WHAT YOU NEED TO DO: Copy every line of the material below word for word.

EXTRACTED DATA:
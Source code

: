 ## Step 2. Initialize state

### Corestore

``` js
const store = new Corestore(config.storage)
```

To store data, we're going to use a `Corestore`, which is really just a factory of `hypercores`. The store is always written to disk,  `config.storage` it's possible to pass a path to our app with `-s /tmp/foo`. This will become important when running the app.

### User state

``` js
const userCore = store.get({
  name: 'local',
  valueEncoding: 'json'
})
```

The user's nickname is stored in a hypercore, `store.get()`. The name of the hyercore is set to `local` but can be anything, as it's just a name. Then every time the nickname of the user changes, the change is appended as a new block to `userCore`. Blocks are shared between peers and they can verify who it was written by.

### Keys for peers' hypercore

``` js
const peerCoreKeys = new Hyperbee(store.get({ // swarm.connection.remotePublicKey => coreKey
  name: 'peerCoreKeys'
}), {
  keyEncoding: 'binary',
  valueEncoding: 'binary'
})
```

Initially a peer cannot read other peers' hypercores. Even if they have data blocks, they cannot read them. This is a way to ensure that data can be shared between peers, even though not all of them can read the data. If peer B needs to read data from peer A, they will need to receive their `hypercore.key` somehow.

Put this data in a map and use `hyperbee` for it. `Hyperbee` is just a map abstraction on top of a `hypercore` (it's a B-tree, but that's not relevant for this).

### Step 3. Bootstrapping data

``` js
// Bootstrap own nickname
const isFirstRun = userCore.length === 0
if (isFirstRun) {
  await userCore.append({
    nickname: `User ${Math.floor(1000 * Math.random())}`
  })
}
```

RESULT OF THIS EXERCISE:
Source code

: ## Step 2. Initialize state

### Corestore

``` js
const store = new Corestore(config.storage)
```

To store data, we're going to use a `Corestore`, which is really just a factory of `hypercores`. The store is always written to disk,  `config.storage` it's possible to pass a path to our app with `-s /tmp/foo`. This will become important when running the app.

### User state

``` js
const userCore = store.get({
  name: 'local',
  valueEncoding: 'json'
})
```

The user's nickname is stored in a hypercore, `store.get()`. The name of the hyercore is set to `local` but can be anything, as it's just a name. Then every time the nickname of the user changes, the change is appended as a new block to `userCore`. Blocks are shared between peers and they can verify who it was written by.

### Keys for peers' hypercore

``` js
const peerCoreKeys = new Hyperbee(store.get({ // swarm.connection.remotePublicKey => coreKey
  name: 'peerCoreKeys'
}), {
  keyEncoding: 'binary',
  valueEncoding: 'binary'
})
```

Initially a peer cannot read other peers' hypercores. Even if they have data blocks, they cannot read them. This is a way to ensure that data can be shared between peers, even though not all of them can read the data. If peer B needs to read data from peer A, they will need to receive their `hypercore.key` somehow.

Put this data in a map and use `hyperbee` for it. `Hyperbee` is just a map abstraction on top of a `hypercore` (it's a B-tree, but that's not relevant for this).

### Step 3. Bootstrapping data

``` js
// Bootstrap own nickname
const isFirstRun = userCore.length === 0
if (isFirstRun) {
  await userCore.append({
    nickname: `User ${Math.floor(1000 * Math.random())}`
  })
}
```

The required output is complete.